Nobody who spoke at the meeting resisted the idea of leaving Jackson, though Commissioner Schmid and others said it would be important to keep employees like wardens and retain a presence in Jackson.
“I’m not sure the office is even necessary,” Schmid said. “If you combine the regions, you put the office in Pinedale. Keep game warden stations, keep folks up there.”
The high cost of housing in Teton County is “difficult” for employees and hiring, Hovinga said.
“In Jackson, maybe half the workforce commutes to either Star Valley or Idaho,” the regional supervisor said. “For instance, we had a fisheries technician who was essentially renting a closet to sleep in for $700 a month last summer.
“We have employees that came to Jackson as young biologists fresh out of college,” he said, “but as their families grow they have to consider transferring out of Jackson.”

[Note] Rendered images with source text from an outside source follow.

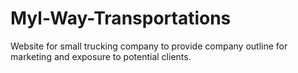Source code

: # Myl-Way-Transportations
Website for small trucking company to provide company outline for marketing and exposure to potential clients.
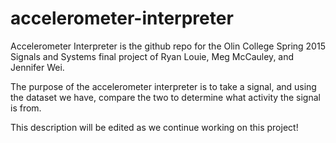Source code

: # accelerometer-interpreter
Accelerometer Interpreter is the github repo for the Olin College Spring 2015 Signals and Systems final project of Ryan Louie, Meg McCauley, and Jennifer Wei.

The purpose of the accelerometer interpreter is to take a signal, and using the dataset we have, compare the two to determine what activity the signal is from.

This description will be edited as we continue working on this project!
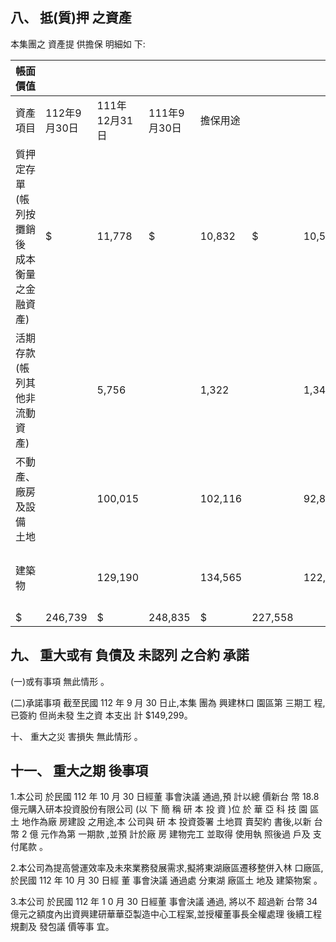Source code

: 
## 八、 抵(質)押 之資產

本集團之 資產提 供擔保 明細如 下:

| 帳面價值                                     |              |               |              |          |         |         |          |
|----------------------------------------------|--------------|---------------|--------------|----------|---------|---------|----------|
| 資產項目                                     | 112年9月30日 | 111年12月31日 | 111年9月30日 | 擔保用途 |         |         |          |
| 質押定存單(帳列按攤銷後  成本衡量之金融資產) | $            | 11,778        | $            | 10,832   | $       | 10,559  | 租賃抵押 |
| 活期存款(帳列其他非流動  資產)               |              | 5,756         |              | 1,322    |         | 1,342   | 履約保證 |
| 不動產、廠房及設備  土地                     |              | 100,015       |              | 102,116  |         | 92,871  | 長期借款 |
| 建築物                                       |              | 129,190       |              | 134,565  |         | 122,786 | 長期借款 |
| $                                            | 246,739      | $             | 248,835      | $        | 227,558 |         |          |

## 九、 重大或有 負債及 未認列 之合約 承諾

(一)或有事項 無此情形 。

(二)承諾事項 截至民國 112 年 9 月 30 日止,本集 團為 興建林口 園區第 三期工 程,已簽約 但尚未發 生之資 本支出 計 $149,299。

十、 重大之災 害損失 無此情形 。

## 十一、 重大之期 後事項

1.本公司 於民國 112 年 10 月 30 日經董 事會決議 通過,預 計以總 價新台 幣 18.8 億元購入研本投資股份有限公司 (以 下 簡 稱 研 本 投 資 )位 於 華 亞 科 技 園 區 土 地作為廠 房建設 之用途,本 公司與 研 本 投資簽署 土地買 賣契約 書後,以新 台 幣 2 億 元作為第 一期款 ,並預 計於廠 房 建物完工 並取得 使用執 照後過 戶及 支付尾款 。

2.本公司為提高營運效率及未來業務發展需求,擬將東湖廠區遷移整併入林 口廠區, 於民國 112 年 10 月 30 日經 董 事會決議 通過處 分東湖 廠區土 地及 建築物案 。

3.本公司 於民國 112 年 1 0 月 30 日經董 事會決議 通過, 將以不 超過新 台幣 34 億元之額度內出資興建研華華亞製造中心工程案,並授權董事長全權處理 後續工程 規劃及 發包議 價等事 宜。
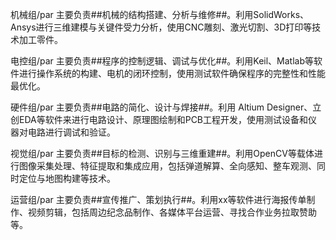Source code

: 机械组/par
主要负责##机械的结构搭建、分析与维修##。利用SolidWorks、Ansys进行三维建模与关键件受力分析，使用CNC雕刻、激光切割、3D打印等技术加工零件。

电控组/par
主要负责##程序的控制逻辑、调试与优化##。利用Keil、Matlab等软件进行操作系统的构建、电机的闭环控制，使用测试软件确保程序的完整性和性能最优化。

硬件组/par
主要负责##电路的简化、设计与焊接##。利用 Altium Designer、立创EDA等软件来进行电路设计、原理图绘制和PCB工程开发，使用测试设备和仪器对电路进行调试和验证。

视觉组/par
主要负责##目标的检测、识别与三维重建##。利用OpenCV等载体进行图像采集处理、特征提取和集成应用，包括弹道解算、全向感知、整车观测、同时定位与地图构建等技术。

运营组/par
主要负责##宣传推广、策划执行##。利用xx等软件进行海报传单制作、视频剪辑，包括周边纪念品制作、各媒体平台运营、寻找合作业务拉取赞助等。
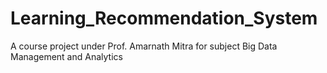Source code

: # Learning_Recommendation_System
A course project under Prof. Amarnath Mitra for subject Big Data Management and Analytics
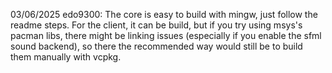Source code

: 03/06/2025
edo9300: The core is easy to build with mingw, just follow the readme steps. For the client, it can be build, but if you try using msys's pacman libs, there might be linking issues (especially if you enable the sfml sound backend), so there the recommended way would still be to build them manually with vcpkg.
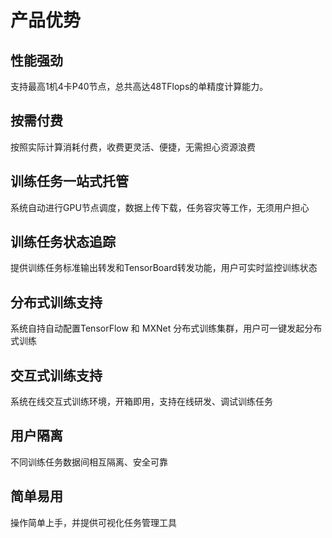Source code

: 

# 产品优势

## 性能强劲
支持最高1机4卡P40节点，总共高达48TFlops的单精度计算能力。

## 按需付费
按照实际计算消耗付费，收费更灵活、便捷，无需担心资源浪费

## 训练任务一站式托管
系统自动进行GPU节点调度，数据上传下载，任务容灾等工作，无须用户担心

## 训练任务状态追踪
提供训练任务标准输出转发和TensorBoard转发功能，用户可实时监控训练状态

## 分布式训练支持
系统自持自动配置TensorFlow 和 MXNet 分布式训练集群，用户可一键发起分布式训练

## 交互式训练支持
系统在线交互式训练环境，开箱即用，支持在线研发、调试训练任务

## 用户隔离
不同训练任务数据间相互隔离、安全可靠

## 简单易用
操作简单上手，并提供可视化任务管理工具
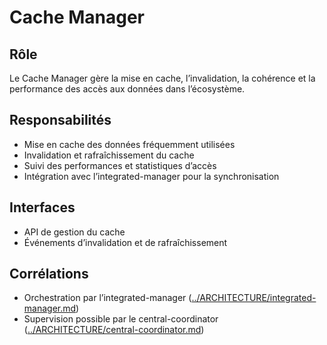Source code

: # Cache Manager

## Rôle

Le Cache Manager gère la mise en cache, l’invalidation, la cohérence et la performance des accès aux données dans l’écosystème.

## Responsabilités

- Mise en cache des données fréquemment utilisées
- Invalidation et rafraîchissement du cache
- Suivi des performances et statistiques d’accès
- Intégration avec l’integrated-manager pour la synchronisation

## Interfaces

- API de gestion du cache
- Événements d’invalidation et de rafraîchissement

## Corrélations

- Orchestration par l’integrated-manager ([../ARCHITECTURE/integrated-manager.md](../ARCHITECTURE/integrated-manager.md))
- Supervision possible par le central-coordinator ([../ARCHITECTURE/central-coordinator.md](../ARCHITECTURE/central-coordinator.md))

Kennedy closed the discussion committing to start soon on proposals.
Alleviating the Jackson housing crisis has been a topic of discussion with Cheyenne for Hovinga, but he said in an interview that the potential reorganization or departure from Jackson was “new information” to him as of the Wednesday meeting.
“I haven’t talked to any of my folks about this,” he said.
Hovinga was given no specific deadline for generating a proposal.
“But knowing Director [Brian] Nesvik as I know him, he’ll have us working on that very soon,” Hovinga said. “It’s something that we need to address fairly quickly if we’re going to help our employees in Jackson.”